[Source texts of formatted documents]
******
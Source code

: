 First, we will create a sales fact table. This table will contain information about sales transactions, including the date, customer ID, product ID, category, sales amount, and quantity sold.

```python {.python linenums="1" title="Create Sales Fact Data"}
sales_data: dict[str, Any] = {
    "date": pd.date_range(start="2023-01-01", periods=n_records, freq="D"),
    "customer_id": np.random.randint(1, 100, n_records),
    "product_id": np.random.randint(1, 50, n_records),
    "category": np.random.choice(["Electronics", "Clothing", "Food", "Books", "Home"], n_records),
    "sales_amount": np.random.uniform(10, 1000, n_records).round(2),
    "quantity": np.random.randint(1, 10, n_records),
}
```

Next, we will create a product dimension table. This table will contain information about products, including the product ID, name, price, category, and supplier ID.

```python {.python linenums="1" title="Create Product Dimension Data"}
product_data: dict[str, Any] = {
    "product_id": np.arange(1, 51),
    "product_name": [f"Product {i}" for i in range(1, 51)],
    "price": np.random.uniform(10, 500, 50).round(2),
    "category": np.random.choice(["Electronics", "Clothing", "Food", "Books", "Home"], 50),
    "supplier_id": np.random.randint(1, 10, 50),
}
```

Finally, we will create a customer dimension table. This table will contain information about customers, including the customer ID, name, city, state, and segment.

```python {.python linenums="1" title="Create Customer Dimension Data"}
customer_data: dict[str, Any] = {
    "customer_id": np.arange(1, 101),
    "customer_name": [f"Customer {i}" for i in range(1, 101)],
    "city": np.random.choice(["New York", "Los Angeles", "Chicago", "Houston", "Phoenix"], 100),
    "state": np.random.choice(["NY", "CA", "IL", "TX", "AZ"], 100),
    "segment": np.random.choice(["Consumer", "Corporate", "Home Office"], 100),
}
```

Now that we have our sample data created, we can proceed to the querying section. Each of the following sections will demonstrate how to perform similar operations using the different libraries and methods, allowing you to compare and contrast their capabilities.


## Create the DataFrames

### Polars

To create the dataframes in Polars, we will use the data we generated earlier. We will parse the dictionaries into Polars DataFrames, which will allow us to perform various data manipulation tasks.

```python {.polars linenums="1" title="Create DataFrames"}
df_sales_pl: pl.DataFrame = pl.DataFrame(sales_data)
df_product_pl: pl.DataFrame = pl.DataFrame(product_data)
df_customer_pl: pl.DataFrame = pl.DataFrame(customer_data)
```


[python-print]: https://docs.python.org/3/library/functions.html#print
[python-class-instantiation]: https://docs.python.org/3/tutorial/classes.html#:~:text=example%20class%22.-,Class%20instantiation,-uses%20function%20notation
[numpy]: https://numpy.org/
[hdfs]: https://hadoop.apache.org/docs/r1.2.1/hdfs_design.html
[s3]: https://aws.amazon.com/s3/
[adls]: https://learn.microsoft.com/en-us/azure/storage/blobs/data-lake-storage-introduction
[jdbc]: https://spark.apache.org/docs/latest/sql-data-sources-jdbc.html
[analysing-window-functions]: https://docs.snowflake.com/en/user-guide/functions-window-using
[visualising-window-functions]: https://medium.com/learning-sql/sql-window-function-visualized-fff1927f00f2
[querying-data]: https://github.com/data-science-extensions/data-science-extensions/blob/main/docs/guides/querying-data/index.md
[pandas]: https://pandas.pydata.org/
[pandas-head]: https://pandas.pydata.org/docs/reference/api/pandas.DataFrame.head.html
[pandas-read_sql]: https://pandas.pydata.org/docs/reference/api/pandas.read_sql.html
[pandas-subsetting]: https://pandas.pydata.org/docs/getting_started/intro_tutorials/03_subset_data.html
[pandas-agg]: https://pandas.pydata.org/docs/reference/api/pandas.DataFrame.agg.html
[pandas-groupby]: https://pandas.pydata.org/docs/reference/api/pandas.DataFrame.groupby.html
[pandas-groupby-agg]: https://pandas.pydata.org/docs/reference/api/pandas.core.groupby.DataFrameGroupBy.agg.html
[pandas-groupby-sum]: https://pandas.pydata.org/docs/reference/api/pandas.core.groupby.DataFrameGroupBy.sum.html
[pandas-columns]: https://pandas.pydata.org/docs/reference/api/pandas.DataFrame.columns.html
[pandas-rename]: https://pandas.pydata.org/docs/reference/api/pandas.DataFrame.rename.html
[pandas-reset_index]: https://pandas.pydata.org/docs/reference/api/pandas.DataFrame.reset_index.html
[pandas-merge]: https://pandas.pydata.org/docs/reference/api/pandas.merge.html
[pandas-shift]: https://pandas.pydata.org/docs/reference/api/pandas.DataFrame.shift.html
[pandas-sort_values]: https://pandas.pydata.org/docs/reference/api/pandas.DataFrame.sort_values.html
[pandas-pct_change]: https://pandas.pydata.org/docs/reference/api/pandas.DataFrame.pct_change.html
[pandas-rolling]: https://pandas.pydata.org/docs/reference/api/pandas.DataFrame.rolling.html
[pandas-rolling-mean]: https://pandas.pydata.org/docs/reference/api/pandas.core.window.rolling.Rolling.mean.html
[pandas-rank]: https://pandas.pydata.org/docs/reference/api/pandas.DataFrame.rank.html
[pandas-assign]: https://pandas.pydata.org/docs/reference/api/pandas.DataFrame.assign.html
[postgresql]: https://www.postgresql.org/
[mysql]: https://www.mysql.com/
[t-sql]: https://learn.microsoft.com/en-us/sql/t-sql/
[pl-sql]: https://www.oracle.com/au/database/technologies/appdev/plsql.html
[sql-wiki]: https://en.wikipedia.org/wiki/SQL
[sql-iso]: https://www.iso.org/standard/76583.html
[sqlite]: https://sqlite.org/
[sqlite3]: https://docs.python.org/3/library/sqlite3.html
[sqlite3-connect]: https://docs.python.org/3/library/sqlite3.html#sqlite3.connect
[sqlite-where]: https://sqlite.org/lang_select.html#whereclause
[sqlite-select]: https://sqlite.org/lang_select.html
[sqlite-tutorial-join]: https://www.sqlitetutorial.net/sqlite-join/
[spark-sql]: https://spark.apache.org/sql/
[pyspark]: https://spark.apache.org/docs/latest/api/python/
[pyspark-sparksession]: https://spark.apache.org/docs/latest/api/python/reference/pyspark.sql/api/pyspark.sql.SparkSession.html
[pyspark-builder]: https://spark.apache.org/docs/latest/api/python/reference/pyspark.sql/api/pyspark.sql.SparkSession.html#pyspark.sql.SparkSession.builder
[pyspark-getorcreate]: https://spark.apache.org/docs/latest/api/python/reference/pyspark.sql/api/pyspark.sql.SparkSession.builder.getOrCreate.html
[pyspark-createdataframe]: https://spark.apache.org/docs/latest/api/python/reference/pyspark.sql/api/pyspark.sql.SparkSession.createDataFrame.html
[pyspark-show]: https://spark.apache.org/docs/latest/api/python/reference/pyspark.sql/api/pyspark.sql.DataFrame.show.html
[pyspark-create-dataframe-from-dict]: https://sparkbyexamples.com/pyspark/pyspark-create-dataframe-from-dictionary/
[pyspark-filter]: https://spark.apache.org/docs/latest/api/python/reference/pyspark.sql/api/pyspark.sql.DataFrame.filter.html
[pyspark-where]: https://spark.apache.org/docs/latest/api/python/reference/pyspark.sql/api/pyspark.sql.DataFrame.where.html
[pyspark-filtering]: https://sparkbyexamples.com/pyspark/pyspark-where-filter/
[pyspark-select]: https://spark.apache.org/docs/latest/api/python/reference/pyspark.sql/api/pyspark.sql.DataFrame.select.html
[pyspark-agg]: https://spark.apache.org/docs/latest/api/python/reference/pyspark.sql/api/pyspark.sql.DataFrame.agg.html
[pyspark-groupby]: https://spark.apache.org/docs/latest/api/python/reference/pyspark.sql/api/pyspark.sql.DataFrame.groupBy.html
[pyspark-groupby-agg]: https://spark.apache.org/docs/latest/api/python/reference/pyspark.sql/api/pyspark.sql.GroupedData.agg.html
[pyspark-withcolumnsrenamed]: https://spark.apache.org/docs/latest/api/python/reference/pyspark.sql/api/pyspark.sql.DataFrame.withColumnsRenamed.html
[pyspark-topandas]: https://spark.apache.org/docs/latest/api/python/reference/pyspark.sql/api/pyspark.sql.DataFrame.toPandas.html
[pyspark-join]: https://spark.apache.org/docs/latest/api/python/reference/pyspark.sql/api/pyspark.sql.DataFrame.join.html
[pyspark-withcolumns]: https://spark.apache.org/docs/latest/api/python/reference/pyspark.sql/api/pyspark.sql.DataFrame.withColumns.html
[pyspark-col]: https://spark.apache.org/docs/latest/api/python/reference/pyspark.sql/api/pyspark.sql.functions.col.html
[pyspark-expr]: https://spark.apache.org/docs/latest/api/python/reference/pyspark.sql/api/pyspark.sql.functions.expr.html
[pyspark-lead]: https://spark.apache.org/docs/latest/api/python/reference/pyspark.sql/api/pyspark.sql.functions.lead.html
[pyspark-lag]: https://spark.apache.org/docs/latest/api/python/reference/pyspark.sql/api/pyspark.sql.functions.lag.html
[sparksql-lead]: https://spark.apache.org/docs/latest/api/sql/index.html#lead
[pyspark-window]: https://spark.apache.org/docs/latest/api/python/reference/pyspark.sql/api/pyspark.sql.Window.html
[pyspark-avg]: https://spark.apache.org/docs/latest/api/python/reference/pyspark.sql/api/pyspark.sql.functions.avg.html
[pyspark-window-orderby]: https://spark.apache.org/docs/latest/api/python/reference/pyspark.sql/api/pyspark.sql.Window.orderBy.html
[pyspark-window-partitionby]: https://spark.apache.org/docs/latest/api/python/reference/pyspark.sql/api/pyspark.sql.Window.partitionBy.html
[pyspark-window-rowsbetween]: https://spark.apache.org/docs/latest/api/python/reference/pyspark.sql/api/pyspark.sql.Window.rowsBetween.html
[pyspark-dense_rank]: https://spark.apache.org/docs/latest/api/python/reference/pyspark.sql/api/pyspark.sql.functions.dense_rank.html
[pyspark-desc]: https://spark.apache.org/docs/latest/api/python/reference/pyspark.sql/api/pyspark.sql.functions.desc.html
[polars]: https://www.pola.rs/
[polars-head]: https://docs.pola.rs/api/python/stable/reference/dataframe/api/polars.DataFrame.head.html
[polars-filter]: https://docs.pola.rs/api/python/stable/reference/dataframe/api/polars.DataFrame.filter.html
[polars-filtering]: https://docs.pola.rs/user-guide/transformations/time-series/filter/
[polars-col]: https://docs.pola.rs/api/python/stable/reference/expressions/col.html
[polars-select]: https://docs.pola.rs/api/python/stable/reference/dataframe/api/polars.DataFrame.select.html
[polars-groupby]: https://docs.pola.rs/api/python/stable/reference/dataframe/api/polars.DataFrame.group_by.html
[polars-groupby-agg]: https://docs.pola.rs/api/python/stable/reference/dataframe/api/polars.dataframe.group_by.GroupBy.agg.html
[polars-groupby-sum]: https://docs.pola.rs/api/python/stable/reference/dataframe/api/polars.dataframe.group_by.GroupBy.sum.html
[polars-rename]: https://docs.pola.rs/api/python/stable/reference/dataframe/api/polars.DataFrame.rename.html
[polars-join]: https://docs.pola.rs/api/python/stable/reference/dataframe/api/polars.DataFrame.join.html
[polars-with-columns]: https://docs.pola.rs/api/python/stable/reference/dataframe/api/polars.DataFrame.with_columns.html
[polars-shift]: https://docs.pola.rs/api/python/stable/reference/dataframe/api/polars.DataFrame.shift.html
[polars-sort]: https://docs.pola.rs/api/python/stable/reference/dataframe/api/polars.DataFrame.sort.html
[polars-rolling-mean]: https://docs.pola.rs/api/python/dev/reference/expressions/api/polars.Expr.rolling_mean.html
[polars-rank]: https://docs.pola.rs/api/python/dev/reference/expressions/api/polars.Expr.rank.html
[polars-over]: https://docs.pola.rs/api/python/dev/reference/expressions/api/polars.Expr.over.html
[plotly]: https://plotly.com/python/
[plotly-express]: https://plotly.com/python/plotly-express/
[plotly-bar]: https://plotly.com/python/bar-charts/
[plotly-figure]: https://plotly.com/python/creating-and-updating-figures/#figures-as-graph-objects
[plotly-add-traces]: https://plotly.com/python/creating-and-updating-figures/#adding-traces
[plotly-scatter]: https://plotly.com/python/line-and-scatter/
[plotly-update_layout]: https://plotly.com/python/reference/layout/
******
### Problem description
Now copy each line of the entries that mentions "city".

### Result of this task
Finally, we will create a customer dimension table. This table will contain information about customers, including the customer ID, name, city, state, and segment.
    "city": np.random.choice(["New York", "Los Angeles", "Chicago", "Houston", "Phoenix"], 100),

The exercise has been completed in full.